There is nothing mysterious or supernatural about the historic or even the prehistoric origin of the state; part we can learn from reliable documentary evidence, part we can gather with certainty from obvious facts. From the primitive human family, which more probably consisted of a pair than of a man and several women, there arose the formless horde, a crowd of individuals of all ages, connected by blood; this developed into a tribe in which age, strength, courage and intelligence were appreciated in a certain order, and thereby were produced the beginnings of discipline, co-operation and regularized mutual relations; that is to say, of organization. This embryo of later formations, this sketchy beginning of an economic and political community, evolved more definite and differentiated forms when the wandering huntsmen and shepherds, seeking prolific hunting grounds and pasture lands, and later on arable land too, came upon other groups of men and fought with them for the possession of the desired domain. In the conflict strong and brave men came to the front, and the victor became the natural, and for the most part willingly recognized, leader and master of his companions, while any who opposed him were reduced by force to submit to his authority. The state crystallized around this war-hero, and by all its members its aim was clearly and obviously recognized to be defence and the increase of property outside the state; that is, the warding off of attacks by foreign robbers and acquisitive invasions of neighbouring domains—wars of defence and conquest, but always war; and within the state the maintenance of a certain measure of safety for individuals. This safety, however, had to be purchased dearly by the limitation, often enough the complete surrender, of the right of self-determination, of independence of will and freedom; so dearly, in fact, that the price was far higher than the value of the advantages acquired.

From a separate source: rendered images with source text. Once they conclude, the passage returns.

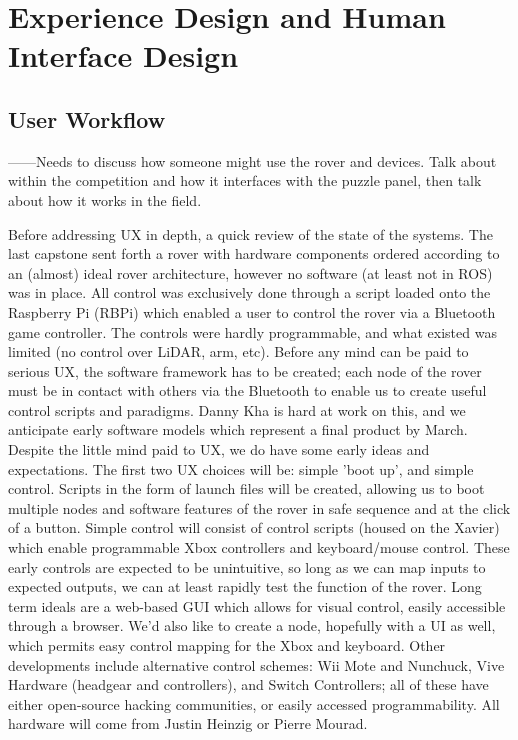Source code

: \documentclass[a4paper, 10pt]{article}
\begin{document}
\pagebreak
	




\section{Experience Design and Human Interface Design}
	\subsection{User Workflow}
	------Needs to discuss how someone might use the rover and devices. Talk about within the competition and how it interfaces with the puzzle panel, then talk about how it works in the field. 
		
		
	Before addressing UX in depth, a quick review of the state of the systems. The last capstone sent forth a rover with hardware components ordered according to an (almost) ideal rover architecture, however no software (at least not in ROS) was in place. All control was exclusively done through a script loaded onto the Raspberry Pi (RBPi) which enabled a user to control the rover via a Bluetooth game controller. The controls were hardly programmable, and what existed was limited (no control over LiDAR, arm, etc). Before any mind can be paid to serious UX, the software framework has to be created; each node of the rover must be in contact with others via the Bluetooth to enable us to create useful control scripts and paradigms. Danny Kha is hard at work on this, and we anticipate early software models which represent a final product by March. 
Despite the little mind paid to UX, we do have some early ideas and expectations. The first two UX choices will be: simple 'boot up', and simple control. Scripts in the form of launch files will be created, allowing us to boot multiple nodes and software features of the rover in safe sequence and at the click of a button. Simple control will consist of control scripts (housed on the Xavier) which enable programmable Xbox controllers and keyboard/mouse control. These early controls are expected to be unintuitive, so long as we can map inputs to expected outputs, we can at least rapidly test the function of the rover. 
Long term ideals are a web-based GUI which allows for visual control, easily accessible through a browser. We'd also like to create a node, hopefully with a UI as well, which permits easy control mapping for the Xbox and keyboard. Other developments include alternative control schemes: Wii Mote and Nunchuck, Vive Hardware (headgear and controllers), and Switch Controllers; all of these have either open-source hacking communities, or easily accessed programmability. All hardware will come from Justin Heinzig or Pierre Mourad. 
\end{document}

The leader in warfare became the ruler and bequeathed his privileges to his descendants. The state was he himself, the land his property, the people his family in the old sense of the word—that is, his kindred, his servants, his slaves. His comrades in arms who had most distinguished themselves became an aristocracy of the sword, the supporters and tools of his power, though often enough they became his rebellious rivals and overthrew him. Defeated enemies were robbed of all their possessions and slaughtered; later on they were degraded to serfs, a position little better than that of beasts of burden. A regular parasitism developed, by means of which the ruler and his companions in arms exploited the subjugated and productive masses for their own profit.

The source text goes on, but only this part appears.